▶ _Exercise brief_:
Search the listing below for the string "PATH", then copy every line it appears in.

▶ _Source information_:
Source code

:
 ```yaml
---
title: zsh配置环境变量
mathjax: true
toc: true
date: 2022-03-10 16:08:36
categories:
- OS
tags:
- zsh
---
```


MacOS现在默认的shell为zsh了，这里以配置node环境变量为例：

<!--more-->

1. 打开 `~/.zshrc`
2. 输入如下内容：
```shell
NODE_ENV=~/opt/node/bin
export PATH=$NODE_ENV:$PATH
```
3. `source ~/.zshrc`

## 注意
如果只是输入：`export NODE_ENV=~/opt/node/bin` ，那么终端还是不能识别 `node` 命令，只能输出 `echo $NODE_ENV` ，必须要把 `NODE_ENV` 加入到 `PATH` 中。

▶ _Finished task_:
export PATH=$NODE_ENV:$PATH
如果只是输入：`export NODE_ENV=~/opt/node/bin` ，那么终端还是不能识别 `node` 命令，只能输出 `echo $NODE_ENV` ，必须要把 `NODE_ENV` 加入到 `PATH` 中。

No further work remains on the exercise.